À la fin des années 1940, il se rend une première fois en Indochine puis en Allemagne où il retrouve Henri Navarre. Lorsque ce dernier est désigné en mai 1953, comme commandant en chef en Indochine pour remplacer Raoul Salan, Pouget le suit comme aide de camp. Navarre donnera plus tard le nom d'Isabelle à une des collines qui protège le terrain d'aviation de Diên Biên Phu, en hommage à sa filleule, la fille de Pouget. En janvier 1954, alors capitaine, il commande la 3 compagnie du 1 bataillon de parachutistes coloniaux (1 BPC). Dans la nuit du 3 au 4 mai 1954, le bataillon saute sur Diên Biên Phu. Quelques jours après, il est fait prisonnier avec tous les survivants du siège. Il est libéré quatre mois plus tard. Son expérience de prisonnier des camps Viêt-minh lui inspirera son livre, le Manifeste du camp N 1 en 1969.
Il participe ensuite à la Guerre d'Algérie. Après avoir été nommé chef de bataillon en 1955, à 35 ans, il prend en novembre 1956 le commandement du 228 bataillon d'infanterie (228 BI), formé de rappelés « contestataires », renommé plus tard en 584 bataillon de marche du train, qu'il réussit à remettre sur pied et à en faire un bataillon d'élite.
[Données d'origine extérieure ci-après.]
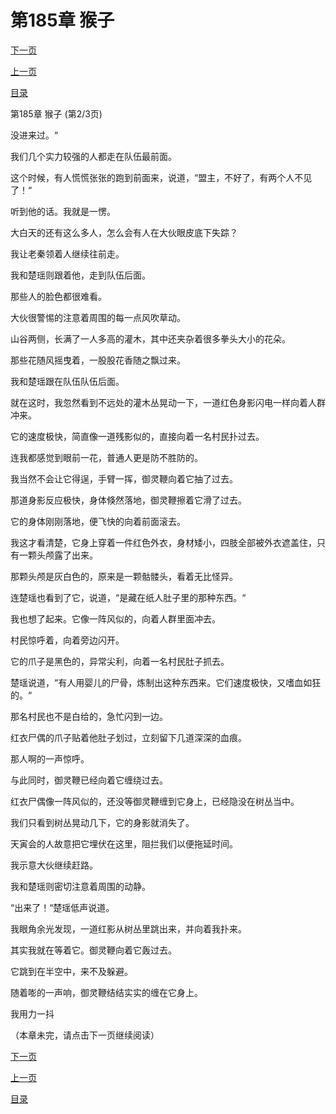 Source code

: <h1>第185章    猴子</h1>
            <div><p><a href="./0554_%E7%AC%AC185%E7%AB%A0_%E7%8C%B4%E5%AD%90.md">下一页</a></p><p><a href="./0552_%E7%AC%AC185%E7%AB%A0_%E7%8C%B4%E5%AD%90.md">上一页</a></p><p><a href="../">目录</a></p></div>
            <div><p>第185章    猴子 (第2/3页)</p><p>没进来过。“</p><p>我们几个实力较强的人都走在队伍最前面。</p><p>这个时候，有人慌慌张张的跑到前面来，说道，“盟主，不好了，有两个人不见了！“</p><p>听到他的话。我就是一愣。</p><p>大白天的还有这么多人，怎么会有人在大伙眼皮底下失踪？</p><p>我让老秦领着人继续往前走。</p><p>我和楚瑶则跟着他，走到队伍后面。</p><p>那些人的脸色都很难看。</p><p>大伙很警惕的注意着周围的每一点风吹草动。</p><p>山谷两侧，长满了一人多高的灌木，其中还夹杂着很多拳头大小的花朵。</p><p>那些花随风摇曳着，一股股花香随之飘过来。</p><p>我和楚瑶跟在队伍队伍后面。</p><p>就在这时，我忽然看到不远处的灌木丛晃动一下，一道红色身影闪电一样向着人群冲来。</p><p>它的速度极快，简直像一道残影似的，直接向着一名村民扑过去。</p><p>连我都感觉到眼前一花，普通人更是防不胜防的。</p><p>我当然不会让它得逞，手臂一挥，御灵鞭向着它抽了过去。</p><p>那道身影反应极快，身体倏然落地，御灵鞭擦着它滑了过去。</p><p>它的身体刚刚落地，便飞快的向着前面滚去。</p><p>我这才看清楚，它身上穿着一件红色外衣，身材矮小，四肢全部被外衣遮盖住，只有一颗头颅露了出来。</p><p>那颗头颅是灰白色的，原来是一颗骷髅头，看着无比怪异。</p><p>连楚瑶也看到了它，说道，“是藏在纸人肚子里的那种东西。“</p><p>我也想了起来。它像一阵风似的，向着人群里面冲去。</p><p>村民惊呼着，向着旁边闪开。</p><p>它的爪子是黑色的，异常尖利，向着一名村民肚子抓去。</p><p>楚瑶说道，“有人用婴儿的尸骨，炼制出这种东西来。它们速度极快，又嗜血如狂的。“</p><p>那名村民也不是白给的，急忙闪到一边。</p><p>红衣尸偶的爪子贴着他肚子划过，立刻留下几道深深的血痕。</p><p>那人啊的一声惊呼。</p><p>与此同时，御灵鞭已经向着它缠绕过去。</p><p>红衣尸偶像一阵风似的，还没等御灵鞭缠到它身上，已经隐没在树丛当中。</p><p>我们只看到树丛晃动几下，它的身影就消失了。</p><p>天寅会的人故意把它埋伏在这里，阻拦我们以便拖延时间。</p><p>我示意大伙继续赶路。</p><p>我和楚瑶则密切注意着周围的动静。</p><p>“出来了！“楚瑶低声说道。</p><p>我眼角余光发现，一道红影从树丛里跳出来，并向着我扑来。</p><p>其实我就在等着它。御灵鞭向着它轰过去。</p><p>它跳到在半空中，来不及躲避。</p><p>随着嘭的一声响，御灵鞭结结实实的缠在它身上。</p><p>我用力一抖</p><p>（本章未完，请点击下一页继续阅读）</p></div>
            <div><p><a href="./0554_%E7%AC%AC185%E7%AB%A0_%E7%8C%B4%E5%AD%90.md">下一页</a></p><p><a href="./0552_%E7%AC%AC185%E7%AB%A0_%E7%8C%B4%E5%AD%90.md">上一页</a></p><p><a href="../">目录</a></p></div> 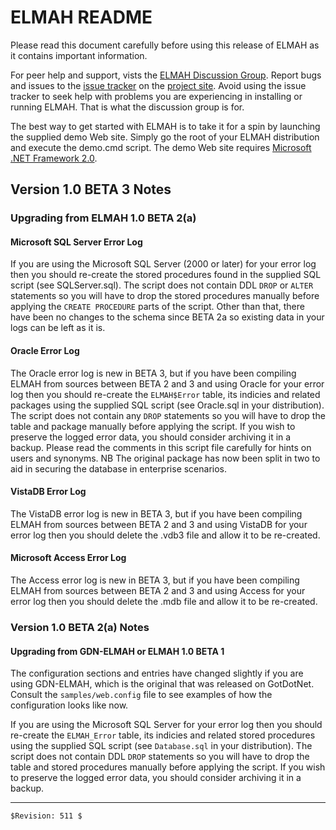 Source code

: # ELMAH README

Please read this document carefully before using this release of ELMAH as it
contains important information.

For peer help and support, vists the [ELMAH Discussion Group][1]. Report
bugs and issues to the [issue tracker][2] on the [project site][3]. Avoid
using the issue tracker to seek help with problems you are
experiencing in installing or running ELMAH. That is what the
discussion group is for.

The best way to get started with ELMAH is to take it for a spin by
launching the supplied demo Web site. Simply go the root of your ELMAH
distribution and execute the demo.cmd script. The demo Web site
requires [Microsoft .NET Framework 2.0][4].

## Version 1.0 BETA 3 Notes

### Upgrading from ELMAH 1.0 BETA 2(a)

#### Microsoft SQL Server Error Log

If you are using the Microsoft SQL Server (2000 or later) for your
error log then you should re-create the stored procedures found in the
supplied SQL script (see SQLServer.sql). The script does not contain
DDL `DROP` or `ALTER` statements so you will have to drop the stored
procedures manually before applying the `CREATE PROCEDURE` parts of the
script. Other than that, there have been no changes to the schema
since BETA 2a so existing data in your logs can be left as it is.

#### Oracle Error Log

The Oracle error log is new in BETA 3, but if you have been compiling
ELMAH from sources between BETA 2 and 3 and using Oracle for your
error log then you should re-create the `ELMAH$Error` table, its
indicies and related packages using the supplied SQL script (see
Oracle.sql in your distribution). The script does not contain any `DROP`
statements so you will have to drop the table and package manually
before applying the script. If you wish to preserve the logged error
data, you should consider archiving it in a backup. Please read the
comments in this script file carefully for hints on users and
synonyms. NB The original package has now been split in two to aid in
securing the database in enterprise scenarios.

#### VistaDB Error Log

The VistaDB error log is new in BETA 3, but if you have been compiling
ELMAH from sources between BETA 2 and 3 and using VistaDB for your
error log then you should delete the .vdb3 file and allow it to be
re-created.

#### Microsoft Access Error Log

The Access error log is new in BETA 3, but if you have been compiling
ELMAH from sources between BETA 2 and 3 and using Access for your
error log then you should delete the .mdb file and allow it to be
re-created.

### Version 1.0 BETA 2(a) Notes

#### Upgrading from GDN-ELMAH or ELMAH 1.0 BETA 1

The configuration sections and entries have changed slightly if you
are using GDN-ELMAH, which is the original that was released on
GotDotNet. Consult the `samples/web.config` file to see examples of how
the configuration looks like now.

If you are using the Microsoft SQL Server for your error log then you
should re-create the `ELMAH_Error` table, its indicies and related
stored procedures using the supplied SQL script (see `Database.sql` in
your distribution). The script does not contain DDL `DROP` statements so
you will have to drop the table and stored procedures manually before
applying the script. If you wish to preserve the logged error data,
you should consider archiving it in a backup.

---

`$Revision: 511 $`

 [1]: http://groups.google.com/group/elmah
 [2]: http://code.google.com/p/elmah/issues/list
 [3]: http://elmah.googlecode.com/
 [4]: http://msdn.microsoft.com/en-us/netframework/aa731542.aspx
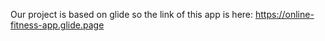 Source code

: Our project is based on glide so the link of this app is here: https://online-fitness-app.glide.page
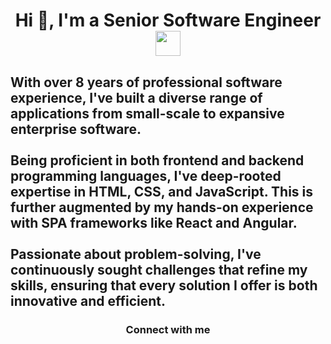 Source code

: <h1 align="center">Hi 👋, I'm a Senior Software Engineer<img src="https://raw.githubusercontent.com/aemmadi/aemmadi/master/wave.gif" width="40" height="40"></h1>
<h2 align="">With over 8 years of professional software experience, I've built a diverse range of applications from small-scale to expansive enterprise software.
<br></br>
  Being proficient in both frontend and backend programming languages, I've deep-rooted expertise in HTML, CSS, and JavaScript. 
This is further augmented by my hands-on experience with SPA frameworks like React and Angular.
<br></br>
Passionate about problem-solving, I've continuously sought challenges that refine my skills, ensuring that every solution I offer is both innovative and efficient.

</h2>
<h3 align="center">Connect with me</h3>


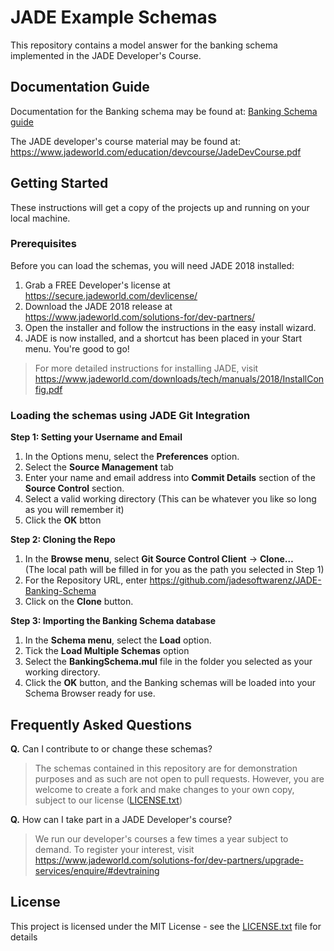 # JADE Example Schemas
This repository contains a model answer for the banking schema implemented in the JADE Developer's Course.

## Documentation Guide

Documentation for the Banking schema may be found at: <a href="https://www.jadeworld.com/docs/jade-71/content/resources/dotnetdev/ch3introtutorial/chapter3.htm">Banking Schema guide</a>

The JADE developer's course material may be found at: https://www.jadeworld.com/education/devcourse/JadeDevCourse.pdf

## Getting Started
These instructions will get a copy of the projects up and running on your local machine.

### Prerequisites

Before you can load the schemas, you will need JADE 2018 installed:

1. Grab a FREE Developer's license at https://secure.jadeworld.com/devlicense/
2. Download the JADE 2018 release at https://www.jadeworld.com/solutions-for/dev-partners/ 
3. Open the installer and follow the instructions in the easy install wizard.
4. JADE is now installed, and a shortcut has been placed in your Start menu. You're good to go!

> For more detailed instructions for installing JADE, visit https://www.jadeworld.com/downloads/tech/manuals/2018/InstallConfig.pdf

### Loading the schemas using JADE Git Integration

**Step 1: Setting your Username and Email**

1. In the Options menu, select the **Preferences** option.
2. Select the **Source Management** tab
3. Enter your name and email address into **Commit Details** section of the **Source Control** section.
4. Select a valid working directory (This can be whatever you like so long as you will remember it)
5. Click the **OK** btton

**Step 2: Cloning the Repo**

1. In the **Browse menu**, select **Git Source Control Client** -> **Clone…**  
(The local path will be filled in for you as the path you selected in Step 1)
2. For the Repository URL, enter https://github.com/jadesoftwarenz/JADE-Banking-Schema
3. Click on the **Clone** button.

**Step 3: Importing the Banking Schema database**
1. In the **Schema menu**, select the **Load** option.
2. Tick the **Load Multiple Schemas** option
3. Select the **BankingSchema.mul** file in the folder you selected as your working directory.
4. Click the **OK** button, and the Banking schemas will be loaded into your Schema Browser ready for use.

## Frequently Asked Questions
**Q.** Can I contribute to or change these schemas?
> The schemas contained in this repository are for demonstration purposes and as such are not open to pull requests. However, you are welcome to create a fork and make changes to your own copy, subject to our license ([LICENSE.txt](LICENSE.txt))

**Q.** How can I take part in a JADE Developer's course?
> We run our developer's courses a few times a year subject to demand. To register your interest, visit https://www.jadeworld.com/solutions-for/dev-partners/upgrade-services/enquire/#devtraining

## License

This project is licensed under the MIT License - see the [LICENSE.txt](LICENSE.txt) file for details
Il écrira un livre autobiographique sur cet événement en 1981, Bataillon R. A. S. Algérie.
En novembre 1957, Jacques Chaban-Delmas est nommé ministre de la Défense. Il décide de créer une structure à Alger destinée à le renseigner sur la situation en Algérie. Cette « antenne d'Alger » est placée sous les ordres du commandant Pouget, « aussi précis que passionné», selon Chaban-Delmas, et Léon Delbecque est chargé d'assurer la liaison avec Chaban. Guy Ribaud fait également partie de la cellule et ils seront rejoints plus tard par Lucien Neuwirth. Cette cellule a surtout pour but de préparer le retour du général de Gaulle, dans ce qui sera la journée du 13 mai [1958]. Pouget pense, comme ses jeunes camarades officiers révolutionnaires, que « seule une égalité totale et sincère entre Européens et musulmans peut sauver l'Algérie française ». Afin d'être cohérent avec ses convictions, il complète son équipe avec un algérien musulman, le commandant Khelifa, qu'il a fait sortir de prison. Selon Yves Courrière, Pouget « est peut-être un des hommes dont le rôle fut le plus important dans le déclenchement du 13 mai ». Après le 13 mai, Pouget souhaite aller plus loin et créer les conditions d'un réel changement en Algérie. Le Comité de salut public mis en place le 13 mai devrait selon lui représenter toute la population algérienne, aussi bien musulmans qu'européens. Pour cela, il l'imagine doté de trois vice-présidents : Jacques Soustelle pour les « ultras », Yacef Saadi, pour les indépendantistes, et Jacques Chevallier pour les « modérés ». Il n'est pas suivi par sa hiérarchie et on lui fait comprendre que son rôle est terminé. Il doit quitter Alger.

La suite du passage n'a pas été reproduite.